In this case the decedent’s mother contended that for the purpose of the Pennsylvania forfeiture statute regarding a parent’s share of the estate the term “dependent child” should broadly refer to any child who is incapable of fully caring for himself, and thus – at least informally speaking – depends on others for support. The mother argued that the term “dependent child” is not meant to include only those individuals who have been declared incapacitated or have some type of mental deficiency.

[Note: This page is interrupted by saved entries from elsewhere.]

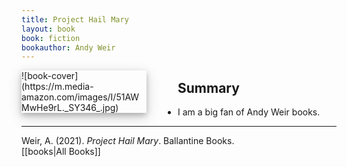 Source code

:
 ```yaml
---
title: Project Hail Mary
layout: book
book: fiction
bookauthor: Andy Weir
---
```

<div style="float:left;
margin:0 50px 10px 0;
width:50%;
height:auto;
max-width:200px;
box-shadow: 0 4px 8px 0 rgba(0, 0, 0, 0.2), 0 6px 20px 0 rgba(0, 0, 0, 0.19)" markdown="1">
![book-cover](https://m.media-amazon.com/images/I/51AWMwHe9rL._SY346_.jpg)
</div>

## Summary
- I am a big fan of Andy Weir books.

---
Weir, A. (2021). *Project Hail Mary*. Ballantine Books.
<br>[[books|All Books]]
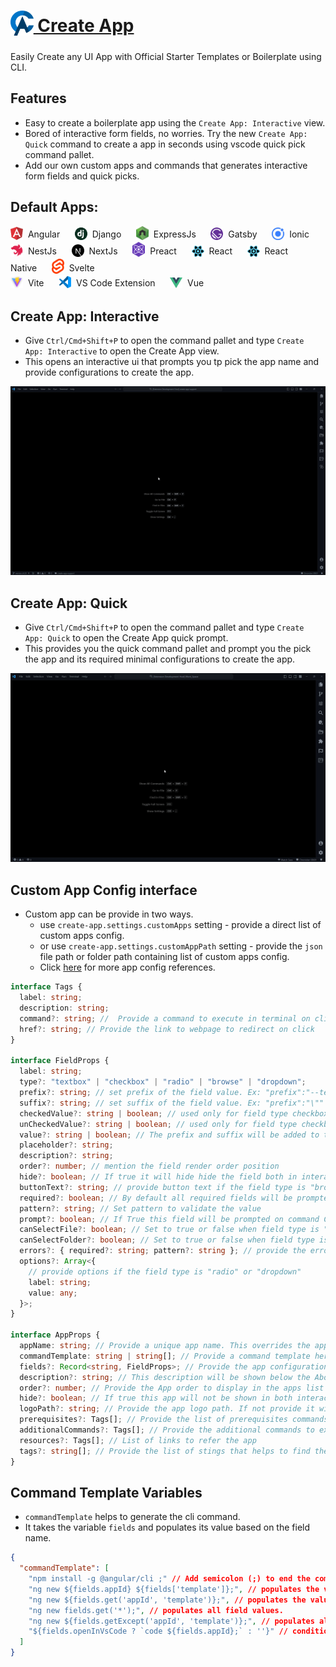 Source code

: <h1>
  <a href="https://marketplace.visualstudio.com/items?itemName=Thinker.create-app"><sub><img src="./images/ca-logo.png" height="40"></sub> Create App</a>
</h1>

Easily Create any UI App with Official Starter Templates or Boilerplate using CLI.

## Features

- Easy to create a boilerplate app using the `Create App: Interactive` view.
- Bored of interactive form fields, no worries. Try the new `Create App: Quick` command to create a app in seconds using vscode quick pick command pallet.
- Add our own custom apps and commands that generates interactive form fields and quick picks.

## Default Apps:

<span><sub><a href="https://angular.io/"><img src="./images/angular.png" alt="" width="20"></a></sub>&nbsp;&nbsp;Angular</span>&nbsp;&nbsp;&nbsp;&nbsp;&nbsp;
<span><sub><a href="https://www.djangoproject.com/"><img src="./images/django.png" alt="" width="20"></a></sub>&nbsp;&nbsp;Django</span>&nbsp;&nbsp;&nbsp;&nbsp;&nbsp;
<span><sub><a href="https://expressjs.com/"><img src="./images/expressJs.png" alt="" width="20"></a></sub>&nbsp;&nbsp;ExpressJs</span>&nbsp;&nbsp;&nbsp;&nbsp;&nbsp;
<span><sub><a href="https://www.gatsbyjs.com/"><img src="./images/gatsby.png" alt="" width="20"></a></sub>&nbsp;&nbsp;Gatsby</span>&nbsp;&nbsp;&nbsp;&nbsp;&nbsp;
<span><sub><a href="https://ionicframework.com/"><img src="./images/ionic.png" alt="" width="20"></a></sub>&nbsp;&nbsp;Ionic</span>&nbsp;&nbsp;&nbsp;&nbsp;&nbsp;<br/>
<span><sub><a href="https://nestjs.com/"><img src="./images/nestJs.png" alt="" width="20"></a></sub>&nbsp;&nbsp;NestJs</span>&nbsp;&nbsp;&nbsp;&nbsp;&nbsp;
<span><sub><a href="https://nextjs.org/"><img src="./images/nextJs.png" alt="" width="20"></a></sub>&nbsp;&nbsp;NextJs</span>&nbsp;&nbsp;&nbsp;&nbsp;&nbsp;
<span><sub><a href="https://preactjs.com/"><img src="./images/preact.png" alt="" width="20"></a></sub>&nbsp;&nbsp;Preact</span>&nbsp;&nbsp;&nbsp;&nbsp;&nbsp;
<span><sub><a href="https://reactjs.org/"><img src="./images/react.png" alt="" width="20"></a></sub>&nbsp;&nbsp;React</span>&nbsp;&nbsp;&nbsp;&nbsp;&nbsp;
<span><sub><a href="https://reactnative.dev/"><img src="./images/react.png" alt="" width="20"></a></sub>&nbsp;&nbsp;React Native</span>&nbsp;&nbsp;&nbsp;&nbsp;&nbsp;
<span><sub><a href="https://svelte.dev/"><img src="./images/svelte.png" alt="" width="20"></a></sub>&nbsp;&nbsp;Svelte</span>&nbsp;&nbsp;&nbsp;&nbsp;&nbsp;<br/>
<span><sub><a href="https://vitejs.dev/"><img src="./images/vite.png" alt="" width="20"></a></sub>&nbsp;&nbsp;Vite</span>&nbsp;&nbsp;&nbsp;&nbsp;&nbsp;
<span><sub><a href="https://code.visualstudio.com/api"><img src="./images/vscode.png" alt="" width="20"></a></sub>&nbsp;&nbsp;VS Code Extension</span>&nbsp;&nbsp;&nbsp;&nbsp;&nbsp;
<span><sub><a href="https://vuejs.org/"><img src="./images/vue.png" alt="" width="20"></a></sub>&nbsp;&nbsp;Vue</span>&nbsp;&nbsp;&nbsp;&nbsp;&nbsp;

## Create App: Interactive

- Give `Ctrl/Cmd+Shift+P` to open the command pallet and type `Create App: Interactive` to open the Create App view.
- This opens an interactive ui that prompts you tp pick the app name and provide configurations to create the app.

![Create App: Interactive Preview](./images/preview_interactive.gif)

## Create App: Quick

- Give `Ctrl/Cmd+Shift+P` to open the command pallet and type `Create App: Quick` to open the Create App quick prompt.
- This provides you the quick command pallet and prompt you the pick the app and its required minimal configurations to create the app.

![Create App: Quick Preview](./images/preview_quick.gif)

## Custom App Config interface

- Custom app can be provide in two ways.
  - use `create-app.settings.customApps` setting - provide a direct list of custom apps config.
  - or use `create-app.settings.customAppPath` setting - provide the `json` file path or folder path containing list of custom apps config.
  - Click [here](https://github.com/R35007/create-app-vscode-extension/tree/master/apps) for more app config references.

```ts
interface Tags {
  label: string;
  description: string;
  command?: string; //  Provide a command to execute in terminal on click
  href?: string; // Provide the link to webpage to redirect on click
}

interface FieldProps {
  label: string;
  type?: "textbox" | "checkbox" | "radio" | "browse" | "dropdown";
  prefix?: string; // set prefix of the field value. Ex: "prefix":"--template=\""
  suffix?: string; // set suffix of the field value. Ex: "prefix":"\""
  checkedValue?: string | boolean; // used only for field type checkbox
  unCheckedValue?: string | boolean; // used only for field type checkbox
  value?: string | boolean; // The prefix and suffix will be added to the value. Ex: --template="value"
  placeholder?: string;
  description?: string;
  order?: number; // mention the field render order position
  hide?: boolean; // If true it will hide hide the field both in interactive form and Quick pick.
  buttonText?: string; // provide button text if the field type is "browse"
  required?: boolean; // By default all required fields will be prompted on command Create App: Quick
  pattern?: string; // Set pattern to validate the value
  prompt?: boolean; // If True this field will be prompted on command Create App: Quick
  canSelectFile?: boolean; // Set to true or false when field type is "browse"
  canSelectFolder?: boolean; // Set to true or false when field type is "browse"
  errors?: { required?: string; pattern?: string }; // provide the error message
  options?: Array<{
    // provide options if the field type is "radio" or "dropdown"
    label: string;
    value: any;
  }>;
}

interface AppProps {
  appName: string; // Provide a unique app name. This overrides the app configs if already exist with a same name.
  commandTemplate: string | string[]; // Provide a command template here. Ex: "commandTemplate": "ng new ${fields.appId} --defaults" or "ng new ${fields['*']} --defaults"
  fields?: Record<string, FieldProps>; // Provide the app configuration to generate a app form fields. Ex: "fields": { "appId": { "type": "textbox", "required": true, value: "hello-world" } }
  description?: string; // This description will be shown below the About section in the right side of the form.
  order?: number; // Provide the App order to display in the apps list
  hide?: boolean; // If true this app will not be shown in both interactive and quick commands
  logoPath?: string; // Provide the app logo path. If not provide it will show the create app logo
  prerequisites?: Tags[]; // Provide the list of prerequisites commands and site links
  additionalCommands?: Tags[]; // Provide the additional commands to execute in terminal
  resources?: Tags[]; // List of links to refer the app
  tags?: string[]; // Provide the list of stings that helps to find the app
}
```

## Command Template Variables

- `commandTemplate` helps to generate the cli command.
- It takes the variable `fields` and populates its value based on the field name.

```json
{
  "commandTemplate": [
    "npm install -g @angular/cli ;" // Add semicolon (;) to end the command. This adds the new line after the semicolon.
    "ng new ${fields.appId} ${fields['template']};", // populates the value of the specified field name.
    "ng new ${fields.get('appId', 'template')};", // populates the value of the specified field name using get method.
    "ng new fields.get('*');", // populates all field values.
    "ng new ${fields.getExcept('appId', 'template')};", // populates all the field values except the given field names.
    "${fields.openInVsCode ? `code ${fields.appId};` : ''}" // conditionally updated the command based on other field values.
  ]
}
```
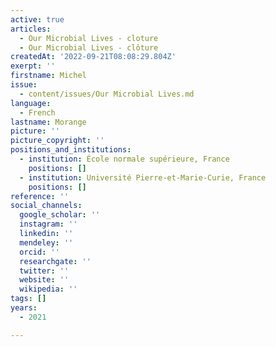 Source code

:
 ```yaml
---
active: true
articles:
  - Our Microbial Lives - cloture
  - Our Microbial Lives - clôture
createdAt: '2022-09-21T08:08:29.804Z'
exerpt: ''
firstname: Michel
issue:
  - content/issues/Our Microbial Lives.md
language:
  - French
lastname: Morange
picture: ''
picture_copyright: ''
positions_and_institutions:
  - institution: École normale supérieure, France
    positions: []
  - institution: Université Pierre-et-Marie-Curie, France
    positions: []
reference: ''
social_channels:
  google_scholar: ''
  instagram: ''
  linkedin: ''
  mendeley: ''
  orcid: ''
  researchgate: ''
  twitter: ''
  website: ''
  wikipedia: ''
tags: []
years:
  - 2021

---
```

The Pennsylvania Supreme Court looked to the plain language of section 2106, stating:
By its terms — and consistent with the above recitation of the three-factor test for relief on a forfeiture petition — Section 2106(b) requires any dependency on the child’s part to be one that gives rise to a duty of support on the part of a parent. This is evident from paragraph (b)(1)’s reference to “the duty to support the . . . dependent child[.]” 20 Pa.C.S. §2106(b)(1). Here, the phrase “the duty” leaves no room for an interpretation whereby the child was dependent, in some sense of the word, but there was no corresponding duty on the part of the parent to provide support. A child cannot have been “dependent” under Section 2106(b), then, unless the subject parent had a duty to support the child. As a consequence, it is helpful to inquire as to the type of duty involved.
What Is The Parental Duty Of Support Under Pennsylvania’s Forfeiture Statute?
As used in the forfeiture provision section 2106(b) of the Pennsylvania Probate, Estates and Fiduciaries Code, the concepts of a dependent child and the parental duty of support contemplate a legally-imposed parental duty stemming from a state dependency arising under the established law of Pennsylvania.
The “duty to support” as used in the statute is not a social, moral, or ethical duty arising apart from the law in relation to an adult child who, in some sense, dependent on others for assistance with ordinary activities.
The Pennsylvania Supreme Court stated:
We find it doubtful that the General Assembly’s use of the definitive phrase, “the duty to support” (emphasis added), was intended to refer to such an imprecise concept. There would be little in the way of objectively discernible standards which orphans’ courts could apply in determining whether such a social/moral duty existed. The number and types of factual circumstances that could go into such a generalized evaluation may be virtually limitless. Although we do not presently discount that the General Assembly may, in setting social policy, choose to predicate forfeiture upon such an uncertain foundation, to accomplish this it would have to use words which more expressly embody that directive.
As for the particular guidance given to orphans’ courts in the final portion of Section 2106(b) — that the court is to consider the “quality, nature and extent of the parent’s contact with the child and the physical, emotional and financial support provided to the child” — this pertains only to whether the parent performed any duty that he had, and not whether such a duty existed in the first place.
Therefore, here, the mother failed to demonstrate that the decedent was a dependent child – and concomitantly, that the father had a duty of care – as required to obtain relief under Pennsylvania’s forfeiture statute addressing a parent’s share of a decedent’s estate.